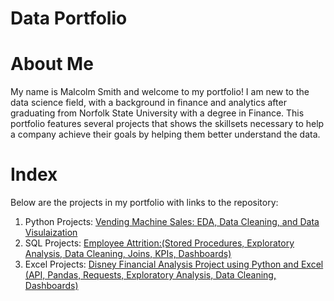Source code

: # Data Portfolio

# About Me
My name is Malcolm Smith and welcome to my portfolio! I am new to the data science field, with a background in finance and analytics after graduating from Norfolk State University with a degree in Finance. This portfolio features several projects that shows the skillsets necessary to help a company achieve their goals by helping them better understand the data. 

# Index
Below are the projects in my portfolio with links to the repository:
1. Python Projects:
   [Vending Machine Sales: EDA, Data Cleaning, and Data Visulaization](https://github.com/MalcolmQSmith/VendingMachineSales)
2. SQL Projects:
   [Employee Attrition:(Stored Procedures, Exploratory Analysis, Data Cleaning, Joins, KPIs, Dashboards)](https://github.com/MalcolmQSmith/EmployeeAttrition)
3. Excel Projects:
   [Disney Financial Analysis Project using Python and Excel (API, Pandas, Requests, Exploratory Analysis, Data Cleaning, Dashboards)](https://github.com/MalcolmQSmith/DisneyFinancialAnalysis)
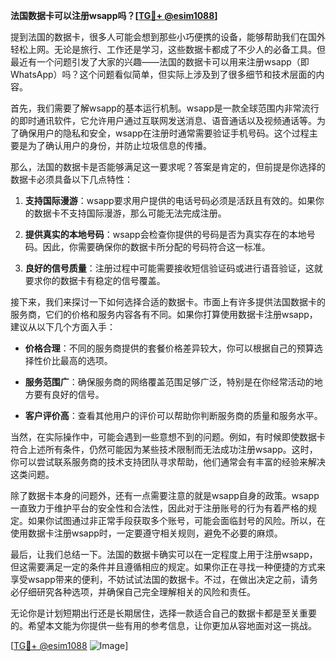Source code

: **法国数据卡可以注册wsapp吗？[[TG💪+ @esim1088](https://t.me/s/esim1088)]**

提到法国的数据卡，很多人可能会想到那些小巧便携的设备，能够帮助我们在国外轻松上网。无论是旅行、工作还是学习，这些数据卡都成了不少人的必备工具。但最近有一个问题引发了大家的兴趣——法国的数据卡可以用来注册wsapp（即WhatsApp）吗？这个问题看似简单，但实际上涉及到了很多细节和技术层面的内容。

首先，我们需要了解wsapp的基本运行机制。wsapp是一款全球范围内非常流行的即时通讯软件，它允许用户通过互联网发送消息、语音通话以及视频通话等。为了确保用户的隐私和安全，wsapp在注册时通常需要验证手机号码。这个过程主要是为了确认用户的身份，并防止垃圾信息的传播。

那么，法国的数据卡是否能够满足这一要求呢？答案是肯定的，但前提是你选择的数据卡必须具备以下几点特性：

1. **支持国际漫游**：wsapp要求用户提供的电话号码必须是活跃且有效的。如果你的数据卡不支持国际漫游，那么可能无法完成注册。
   
2. **提供真实的本地号码**：wsapp会检查你提供的号码是否为真实存在的本地号码。因此，你需要确保你的数据卡所分配的号码符合这一标准。

3. **良好的信号质量**：注册过程中可能需要接收短信验证码或进行语音验证，这就要求你的数据卡有稳定的信号覆盖。

接下来，我们来探讨一下如何选择合适的数据卡。市面上有许多提供法国数据卡的服务商，它们的价格和服务内容各有不同。如果你打算使用数据卡注册wsapp，建议从以下几个方面入手：

- **价格合理**：不同的服务商提供的套餐价格差异较大，你可以根据自己的预算选择性价比最高的选项。
  
- **服务范围广**：确保服务商的网络覆盖范围足够广泛，特别是在你经常活动的地方要有良好的信号。

- **客户评价高**：查看其他用户的评价可以帮助你判断服务商的质量和服务水平。

当然，在实际操作中，可能会遇到一些意想不到的问题。例如，有时候即使数据卡符合上述所有条件，仍然可能因为某些技术限制而无法成功注册wsapp。这时，你可以尝试联系服务商的技术支持团队寻求帮助，他们通常会有丰富的经验来解决这类问题。

除了数据卡本身的问题外，还有一点需要注意的就是wsapp自身的政策。wsapp一直致力于维护平台的安全性和合法性，因此对于注册账号的行为有着严格的规定。如果你试图通过非正常手段获取多个账号，可能会面临封号的风险。所以，在使用数据卡注册wsapp时，一定要遵守相关规则，避免不必要的麻烦。

最后，让我们总结一下。法国的数据卡确实可以在一定程度上用于注册wsapp，但这需要满足一定的条件并且遵循相应的规定。如果你正在寻找一种便捷的方式来享受wsapp带来的便利，不妨试试法国的数据卡。不过，在做出决定之前，请务必仔细研究各种选项，并确保自己完全理解相关的风险和责任。

无论你是计划短期出行还是长期居住，选择一款适合自己的数据卡都是至关重要的。希望本文能为你提供一些有用的参考信息，让你更加从容地面对这一挑战。

[[TG💪+ @esim1088](https://t.me/s/esim1088) ![Image](https://i.postimg.cc/4NQfJmqS/Snipaste-2025-05-13-00-14-12.png)]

## [Assignment]
From the records above, pull every line that has the string "Analysis" and copy it.

## [Result]
   [Employee Attrition:(Stored Procedures, Exploratory Analysis, Data Cleaning, Joins, KPIs, Dashboards)](https://github.com/MalcolmQSmith/EmployeeAttrition)
   [Disney Financial Analysis Project using Python and Excel (API, Pandas, Requests, Exploratory Analysis, Data Cleaning, Dashboards)](https://github.com/MalcolmQSmith/DisneyFinancialAnalysis)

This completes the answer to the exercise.